● **YOUR INSTRUCTIONS**: Below are records with pictures in them; print them exactly, omitting the pictures.

----- PROVIDED RECORDS -----

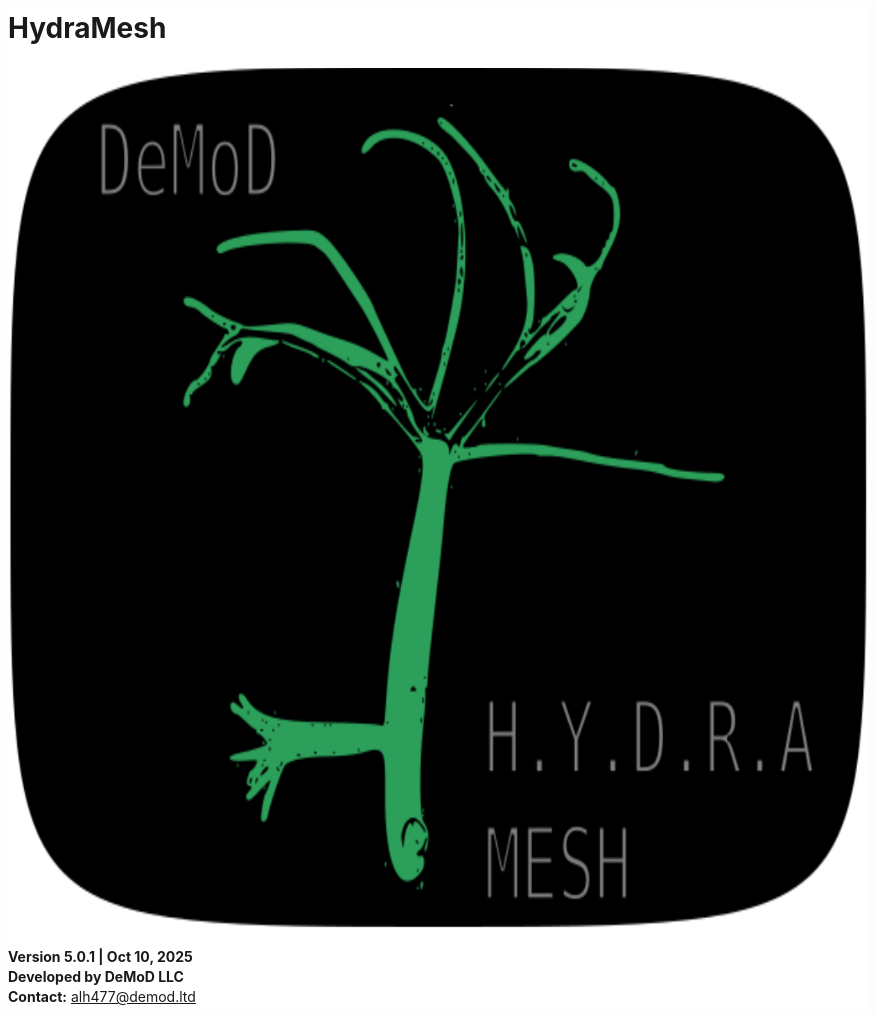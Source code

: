 # HydraMesh

![logo](hydramesh.svg)

**Version 5.0.1 | Oct 10, 2025**  
**Developed by DeMoD LLC**  
**Contact:** alh477@demod.ltd 
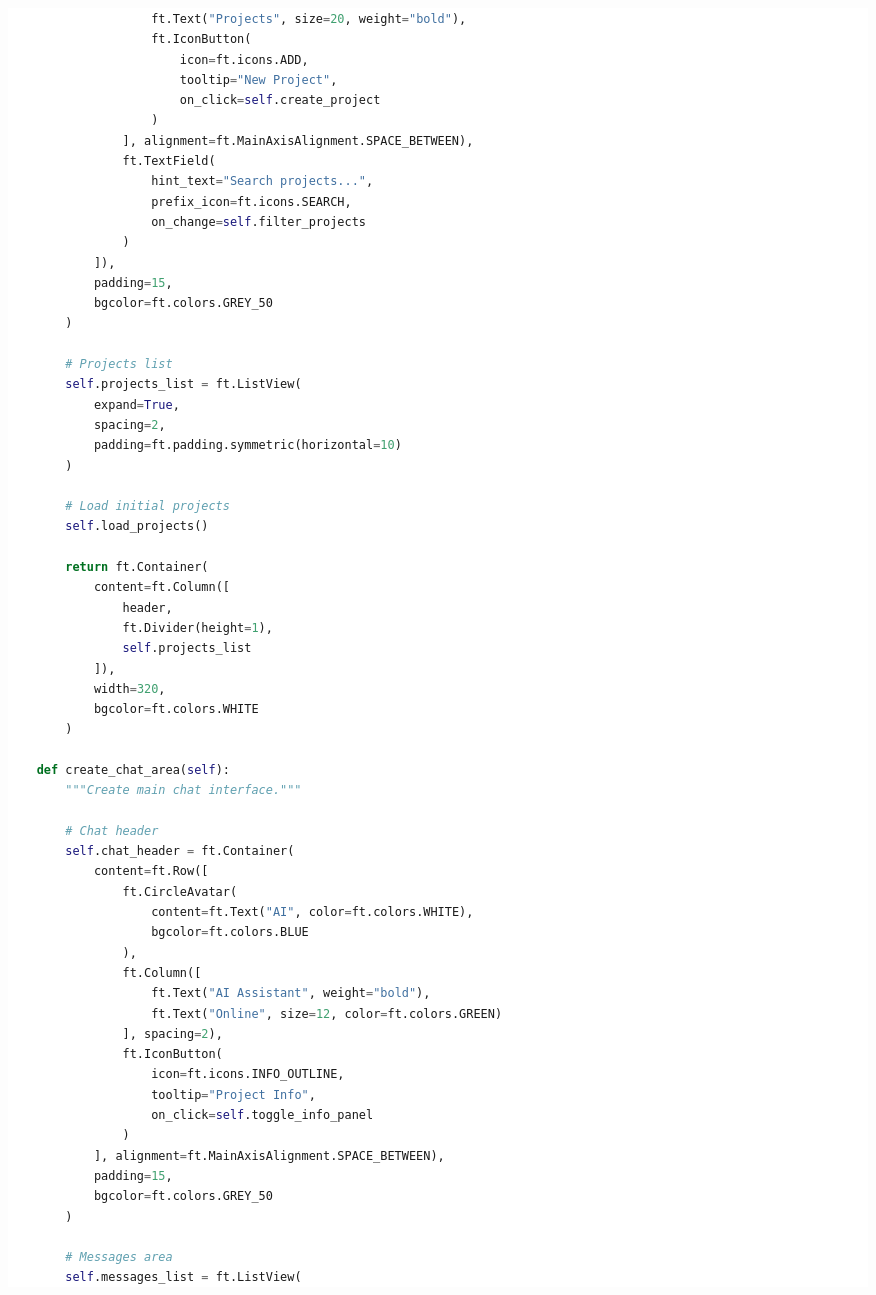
 ```python
                    ft.Text("Projects", size=20, weight="bold"),
                    ft.IconButton(
                        icon=ft.icons.ADD,
                        tooltip="New Project",
                        on_click=self.create_project
                    )
                ], alignment=ft.MainAxisAlignment.SPACE_BETWEEN),
                ft.TextField(
                    hint_text="Search projects...",
                    prefix_icon=ft.icons.SEARCH,
                    on_change=self.filter_projects
                )
            ]),
            padding=15,
            bgcolor=ft.colors.GREY_50
        )
        
        # Projects list
        self.projects_list = ft.ListView(
            expand=True,
            spacing=2,
            padding=ft.padding.symmetric(horizontal=10)
        )
        
        # Load initial projects
        self.load_projects()
        
        return ft.Container(
            content=ft.Column([
                header,
                ft.Divider(height=1),
                self.projects_list
            ]),
            width=320,
            bgcolor=ft.colors.WHITE
        )
    
    def create_chat_area(self):
        """Create main chat interface."""
        
        # Chat header
        self.chat_header = ft.Container(
            content=ft.Row([
                ft.CircleAvatar(
                    content=ft.Text("AI", color=ft.colors.WHITE),
                    bgcolor=ft.colors.BLUE
                ),
                ft.Column([
                    ft.Text("AI Assistant", weight="bold"),
                    ft.Text("Online", size=12, color=ft.colors.GREEN)
                ], spacing=2),
                ft.IconButton(
                    icon=ft.icons.INFO_OUTLINE,
                    tooltip="Project Info",
                    on_click=self.toggle_info_panel
                )
            ], alignment=ft.MainAxisAlignment.SPACE_BETWEEN),
            padding=15,
            bgcolor=ft.colors.GREY_50
        )
        
        # Messages area
        self.messages_list = ft.ListView(
```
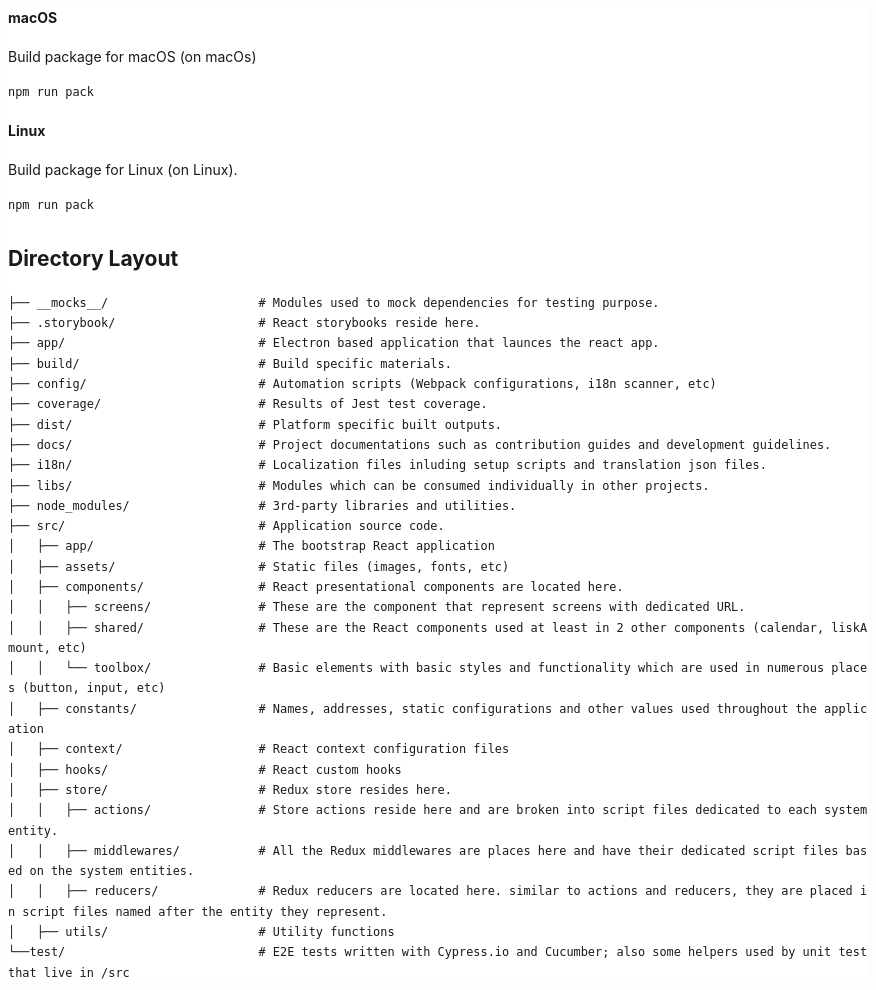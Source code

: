 #### macOS

Build package for macOS (on macOs)

```
npm run pack
```

#### Linux

Build package for Linux (on Linux).

```
npm run pack
```

## Directory Layout

```
├── __mocks__/                     # Modules used to mock dependencies for testing purpose.
├── .storybook/                    # React storybooks reside here.
├── app/                           # Electron based application that launces the react app.
├── build/                         # Build specific materials.
├── config/                        # Automation scripts (Webpack configurations, i18n scanner, etc)
├── coverage/                      # Results of Jest test coverage.
├── dist/                          # Platform specific built outputs.
├── docs/                          # Project documentations such as contribution guides and development guidelines.
├── i18n/                          # Localization files inluding setup scripts and translation json files.
├── libs/                          # Modules which can be consumed individually in other projects.
├── node_modules/                  # 3rd-party libraries and utilities.
├── src/                           # Application source code.
│   ├── app/                       # The bootstrap React application
│   ├── assets/                    # Static files (images, fonts, etc)
│   ├── components/                # React presentational components are located here.
│   │   ├── screens/               # These are the component that represent screens with dedicated URL.
│   │   ├── shared/                # These are the React components used at least in 2 other components (calendar, liskAmount, etc)
│   │   └── toolbox/               # Basic elements with basic styles and functionality which are used in numerous places (button, input, etc)
│   ├── constants/                 # Names, addresses, static configurations and other values used throughout the application
│   ├── context/                   # React context configuration files
│   ├── hooks/                     # React custom hooks
│   ├── store/                     # Redux store resides here.
│   │   ├── actions/               # Store actions reside here and are broken into script files dedicated to each system entity.
│   │   ├── middlewares/           # All the Redux middlewares are places here and have their dedicated script files based on the system entities.
│   │   ├── reducers/              # Redux reducers are located here. similar to actions and reducers, they are placed in script files named after the entity they represent.
│   ├── utils/                     # Utility functions
└──test/                           # E2E tests written with Cypress.io and Cucumber; also some helpers used by unit test that live in /src
```
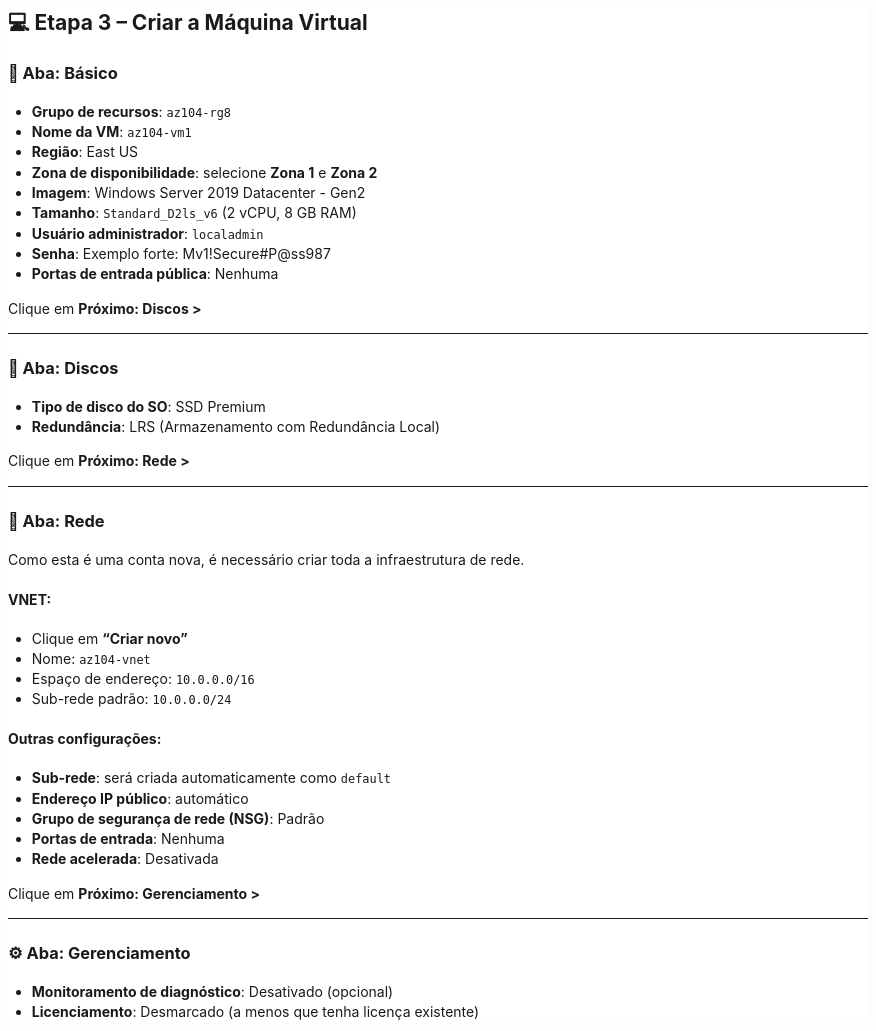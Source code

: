 ## 💻 Etapa 3 – Criar a Máquina Virtual

### 🔹 Aba: Básico

- **Grupo de recursos**: `az104-rg8`
- **Nome da VM**: `az104-vm1`
- **Região**: East US
- **Zona de disponibilidade**: selecione **Zona 1** e **Zona 2**
- **Imagem**: Windows Server 2019 Datacenter - Gen2
- **Tamanho**: `Standard_D2ls_v6` (2 vCPU, 8 GB RAM)
- **Usuário administrador**: `localadmin`
- **Senha**: Exemplo forte: Mv1!Secure#P@ss987
- **Portas de entrada pública**: Nenhuma

Clique em **Próximo: Discos >**

---

### 🔸 Aba: Discos

- **Tipo de disco do SO**: SSD Premium
- **Redundância**: LRS (Armazenamento com Redundância Local)

Clique em **Próximo: Rede >**

---

### 🔹 Aba: Rede

Como esta é uma conta nova, é necessário criar toda a infraestrutura de rede.

#### VNET:

- Clique em **“Criar novo”**
- Nome: `az104-vnet`
- Espaço de endereço: `10.0.0.0/16`
- Sub-rede padrão: `10.0.0.0/24`

#### Outras configurações:

- **Sub-rede**: será criada automaticamente como `default`
- **Endereço IP público**: automático
- **Grupo de segurança de rede (NSG)**: Padrão
- **Portas de entrada**: Nenhuma
- **Rede acelerada**: Desativada

Clique em **Próximo: Gerenciamento >**

---

### ⚙️ Aba: Gerenciamento

- **Monitoramento de diagnóstico**: Desativado (opcional)
- **Licenciamento**: Desmarcado (a menos que tenha licença existente)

-----

● **SOLUTION**:
Source code

: # HydraMesh

![logo](hydramesh.svg)

**Version 5.0.1 | Oct 10, 2025**  
**Developed by DeMoD LLC**  
**Contact:** alh477@demod.ltd 
 ```python
                    ft.Text("Projects", size=20, weight="bold"),
                    ft.IconButton(
                        icon=ft.icons.ADD,
                        tooltip="New Project",
                        on_click=self.create_project
                    )
                ], alignment=ft.MainAxisAlignment.SPACE_BETWEEN),
                ft.TextField(
                    hint_text="Search projects...",
                    prefix_icon=ft.icons.SEARCH,
                    on_change=self.filter_projects
                )
            ]),
            padding=15,
            bgcolor=ft.colors.GREY_50
        )
        
        # Projects list
        self.projects_list = ft.ListView(
            expand=True,
            spacing=2,
            padding=ft.padding.symmetric(horizontal=10)
        )
        
        # Load initial projects
        self.load_projects()
        
        return ft.Container(
            content=ft.Column([
                header,
                ft.Divider(height=1),
                self.projects_list
            ]),
            width=320,
            bgcolor=ft.colors.WHITE
        )
    
    def create_chat_area(self):
        """Create main chat interface."""
        
        # Chat header
        self.chat_header = ft.Container(
            content=ft.Row([
                ft.CircleAvatar(
                    content=ft.Text("AI", color=ft.colors.WHITE),
                    bgcolor=ft.colors.BLUE
                ),
                ft.Column([
                    ft.Text("AI Assistant", weight="bold"),
                    ft.Text("Online", size=12, color=ft.colors.GREEN)
                ], spacing=2),
                ft.IconButton(
                    icon=ft.icons.INFO_OUTLINE,
                    tooltip="Project Info",
                    on_click=self.toggle_info_panel
                )
            ], alignment=ft.MainAxisAlignment.SPACE_BETWEEN),
            padding=15,
            bgcolor=ft.colors.GREY_50
        )
        
        # Messages area
        self.messages_list = ft.ListView(
```
Source code

: #### macOS

Build package for macOS (on macOs)

```
npm run pack
```

#### Linux

Build package for Linux (on Linux).

```
npm run pack
```

## Directory Layout

```
├── __mocks__/                     # Modules used to mock dependencies for testing purpose.
├── .storybook/                    # React storybooks reside here.
├── app/                           # Electron based application that launces the react app.
├── build/                         # Build specific materials.
├── config/                        # Automation scripts (Webpack configurations, i18n scanner, etc)
├── coverage/                      # Results of Jest test coverage.
├── dist/                          # Platform specific built outputs.
├── docs/                          # Project documentations such as contribution guides and development guidelines.
├── i18n/                          # Localization files inluding setup scripts and translation json files.
├── libs/                          # Modules which can be consumed individually in other projects.
├── node_modules/                  # 3rd-party libraries and utilities.
├── src/                           # Application source code.
│   ├── app/                       # The bootstrap React application
│   ├── assets/                    # Static files (images, fonts, etc)
│   ├── components/                # React presentational components are located here.
│   │   ├── screens/               # These are the component that represent screens with dedicated URL.
│   │   ├── shared/                # These are the React components used at least in 2 other components (calendar, liskAmount, etc)
│   │   └── toolbox/               # Basic elements with basic styles and functionality which are used in numerous places (button, input, etc)
│   ├── constants/                 # Names, addresses, static configurations and other values used throughout the application
│   ├── context/                   # React context configuration files
│   ├── hooks/                     # React custom hooks
│   ├── store/                     # Redux store resides here.
│   │   ├── actions/               # Store actions reside here and are broken into script files dedicated to each system entity.
│   │   ├── middlewares/           # All the Redux middlewares are places here and have their dedicated script files based on the system entities.
│   │   ├── reducers/              # Redux reducers are located here. similar to actions and reducers, they are placed in script files named after the entity they represent.
│   ├── utils/                     # Utility functions
└──test/                           # E2E tests written with Cypress.io and Cucumber; also some helpers used by unit test that live in /src
```
Source code

: ## 💻 Etapa 3 – Criar a Máquina Virtual

### 🔹 Aba: Básico

- **Grupo de recursos**: `az104-rg8`
- **Nome da VM**: `az104-vm1`
- **Região**: East US
- **Zona de disponibilidade**: selecione **Zona 1** e **Zona 2**
- **Imagem**: Windows Server 2019 Datacenter - Gen2
- **Tamanho**: `Standard_D2ls_v6` (2 vCPU, 8 GB RAM)
- **Usuário administrador**: `localadmin`
- **Senha**: Exemplo forte: Mv1!Secure#P@ss987
- **Portas de entrada pública**: Nenhuma

Clique em **Próximo: Discos >**

---

### 🔸 Aba: Discos

- **Tipo de disco do SO**: SSD Premium
- **Redundância**: LRS (Armazenamento com Redundância Local)

Clique em **Próximo: Rede >**

---

### 🔹 Aba: Rede

Como esta é uma conta nova, é necessário criar toda a infraestrutura de rede.

#### VNET:

- Clique em **“Criar novo”**
- Nome: `az104-vnet`
- Espaço de endereço: `10.0.0.0/16`
- Sub-rede padrão: `10.0.0.0/24`

#### Outras configurações:

- **Sub-rede**: será criada automaticamente como `default`
- **Endereço IP público**: automático
- **Grupo de segurança de rede (NSG)**: Padrão
- **Portas de entrada**: Nenhuma
- **Rede acelerada**: Desativada

Clique em **Próximo: Gerenciamento >**

---

### ⚙️ Aba: Gerenciamento

- **Monitoramento de diagnóstico**: Desativado (opcional)
- **Licenciamento**: Desmarcado (a menos que tenha licença existente)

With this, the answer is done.